Tables are units of data storage. Understanding the table structure in StarRocks and how to design an efficient table structure helps optimize data organization and enhance query efficiency. Also, compared to traditional databases, StarRocks can store complex semi-structured data such as JSON, ARRAY, in a columnar manner to improve query performance.

This topic introduces the table structure in StarRocks from both basic and general perspectives.

From v3.3.1 onwards, StarRocks supports creating temporary tables in the Default Catalog.

Get started with basic table structure

Like in other relational databases, a table is logically composed of rows and columns:

  • Rows: Each row holds a record. Each row contains a set of related data values.
  • Columns: Columns define attributes for each record. Each column holds data of a specific attribute. For example, an employee table may include columns like name, employee ID, department, and salary, where each column stores corresponding data. Data in each column is of the same data type. All rows in a table have the same number of columns.

It is simple to create a table in StarRocks. You just need to define columns and their data types in the CREATE TABLE statement to create a table. Example:

CREATE DATABASE example_db;
USE example_db;
CREATE TABLE user_access (
uid int,
name varchar(64),
age int,
phone varchar(16),
last_access datetime,
credits double
)
ORDER BY (uid, name);

The above CREATE TABLE example creates a Duplicate Key table. No constraint is added to columns in this type of table, so duplicate data rows can exist in the table. The first two columns of the Duplicate Key table are specified as sort columns to form the sort key. Data is stored after being sorted based on the sort key, which can accelerate indexing during queries.

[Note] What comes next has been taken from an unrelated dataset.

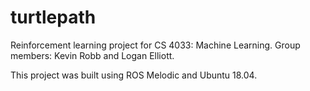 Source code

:# turtlepath
Reinforcement learning project for CS 4033: Machine Learning.
Group members: Kevin Robb and Logan Elliott.

This project was built using ROS Melodic and Ubuntu 18.04.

Since v3.3.0, the Duplicate Key table supports specifying the sort key using ORDER BY. If both ORDER BY and DUPLICATE KEY are used, DUPLICATE KEY does not take effect.

note

If a StarRocks cluster in a staging environment contains only one BE, the number of replicas can be set to 1 in the PROPERTIES clause, such as PROPERTIES( "replication_num" = "1" ). The default number of replicas is 3, which is also the number recommended for production StarRocks clusters. If you want to use the default number, you do not need to configure the replication_num parameter.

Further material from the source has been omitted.